What makes this so difficult is the tendency to spend most of life on autopilot. Much of what we learn about relating to other people, forming relationships, and our place in society becomes ingrained from childhood experiences, and the behaviors, habits, beliefs, and expectations around our past experiences reinforce automatic tendencies that set the groundwork for all future experiences, and it can often be hard to change, not to mention simply becoming aware.
Many people have a general feeling of unease in life – it could be a feeling like something is missing, some dissatisfaction with the way life is going, or it could be much more subtle, just below the surface, that they don’t quite have words for – more of a feeling. And our experience of life is filtered thru our habitual tendencies, our learned behavior, our beliefs, and the attributions and stories we tell ourself about why the world is the way it is. This could be around relationships, or work, or hobbies – anything around living a full and meaningful life.
What you can do about it
Despite all of this, change is possible. We can change our brains – but only with conscious awareness and intention.
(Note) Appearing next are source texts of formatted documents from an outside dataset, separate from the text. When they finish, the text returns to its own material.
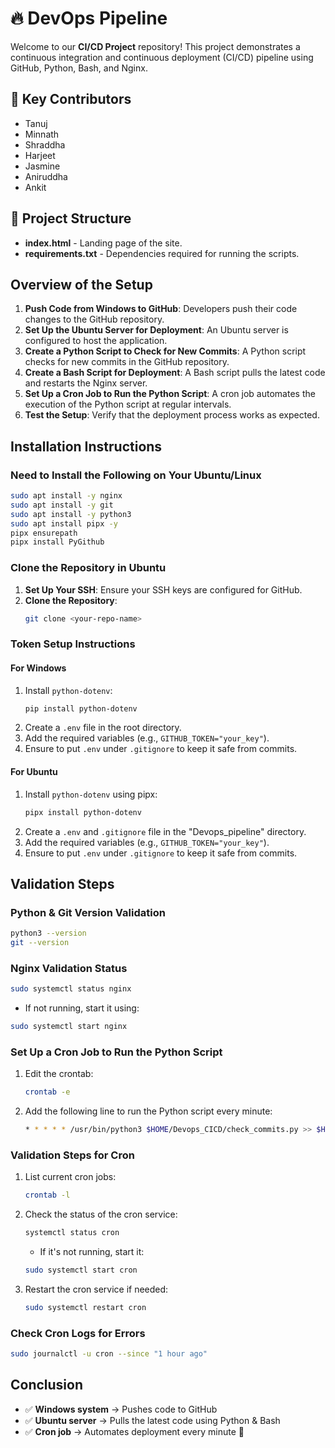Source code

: # 🔥 DevOps Pipeline

Welcome to our **CI/CD Project** repository! This project demonstrates a continuous integration and continuous deployment (CI/CD) pipeline using GitHub, Python, Bash, and Nginx.

## 📌 Key Contributors
- Tanuj
- Minnath
- Shraddha
- Harjeet
- Jasmine
- Aniruddha
- Ankit

## 📂 Project Structure  
- **index.html** - Landing page of the site.
- **requirements.txt** - Dependencies required for running the scripts.

## Overview of the Setup
1. **Push Code from Windows to GitHub**: Developers push their code changes to the GitHub repository.
2. **Set Up the Ubuntu Server for Deployment**: An Ubuntu server is configured to host the application.
3. **Create a Python Script to Check for New Commits**: A Python script checks for new commits in the GitHub repository.
4. **Create a Bash Script for Deployment**: A Bash script pulls the latest code and restarts the Nginx server.
5. **Set Up a Cron Job to Run the Python Script**: A cron job automates the execution of the Python script at regular intervals.
6. **Test the Setup**: Verify that the deployment process works as expected.

## Installation Instructions

### Need to Install the Following on Your Ubuntu/Linux
```bash
sudo apt install -y nginx 
sudo apt install -y git
sudo apt install -y python3
sudo apt install pipx -y
pipx ensurepath
pipx install PyGithub
```

### Clone the Repository in Ubuntu
1. **Set Up Your SSH**: Ensure your SSH keys are configured for GitHub.
2. **Clone the Repository**:
   ```bash
   git clone <your-repo-name>
   ```

### Token Setup Instructions

#### For Windows
1. Install `python-dotenv`:
   ```bash
   pip install python-dotenv
   ```
2. Create a `.env` file in the root directory.
3. Add the required variables (e.g., `GITHUB_TOKEN="your_key"`).
4. Ensure to put `.env` under `.gitignore` to keep it safe from commits.

#### For Ubuntu
1. Install `python-dotenv` using pipx:
   ```bash
   pipx install python-dotenv
   ```
2. Create a `.env` and `.gitignore` file in the "Devops_pipeline" directory.
3. Add the required variables (e.g., `GITHUB_TOKEN="your_key"`).
4. Ensure to put `.env` under `.gitignore` to keep it safe from commits.

## Validation Steps

### Python & Git Version Validation
```bash
python3 --version
git --version
```

### Nginx Validation Status
```bash
sudo systemctl status nginx
```
- If not running, start it using:
```bash
sudo systemctl start nginx
```

### Set Up a Cron Job to Run the Python Script
1. Edit the crontab:
   ```bash
   crontab -e
   ```
2. Add the following line to run the Python script every minute:
   ```bash
   * * * * * /usr/bin/python3 $HOME/Devops_CICD/check_commits.py >> $HOME/Devops_pipeline/log/check_commits.log 2>&1
   ```

### Validation Steps for Cron
1. List current cron jobs:
   ```bash
   crontab -l
   ```
2. Check the status of the cron service:
   ```bash
   systemctl status cron
   ```
   - If it's not running, start it:
   ```bash
   sudo systemctl start cron
   ```
3. Restart the cron service if needed:
   ```bash
   sudo systemctl restart cron
   ```

### Check Cron Logs for Errors
```bash
sudo journalctl -u cron --since "1 hour ago"
```

## Conclusion
- ✅ **Windows system** → Pushes code to GitHub
- ✅ **Ubuntu server** → Pulls the latest code using Python & Bash
- ✅ **Cron job** → Automates deployment every minute 🚀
Neuroplasticity tells us that are brains are changeable, but when it comes to things that are so core to our experience and relationships such as the things we learned thru attachment experience and how it has shaped our experience of life – positive change is possible, but won’t just magically happen on it’s own.
Attachment Researchers, clinicians and psychotherapists generally agree – that no matter what your attachment history – if disorganized, you can move toward organized. And if ambivalent or avoidant, you can move toward secure. No matter what your past, or present circumstance – not only is learned security is possible, but taking action to lead a more satisfying experience of life is always available.
This requires deliberate effort and commitment. To change your brain starts with a change in where attention goes. Some things that are helpful to start include:
- Therapy – talking to someone who is knowledgeable of attachment research, and can provide a safe place for you to discuss and make sense of difficult or unresolved past experiences is crucial. Such a person can model healthy behavior, and help you work thru the confusion or emotion of past events or current circumstances.
- Journaling – if done properly, it can be a powerful tool to help make sense of life, help see patterns that one repeats in life, develop an awareness of the automatic tendencies driving behavior, and help see different options that are available.
- Meditation – daily meditation can help change one’s experience with life itself. When you have an automatic thought, or immediate feeling, meditation can help find the space between that thought or feeling and this very next moment. It helps us to not be a prisoner of our own mind – and by realizing you are not your thoughts, you are not your feelings, you can begin to see the world from a broader perspective that can help expand your view of the world in ways you might not have previously known possible.
These are just starting points, but no matter what your situation, change is possible!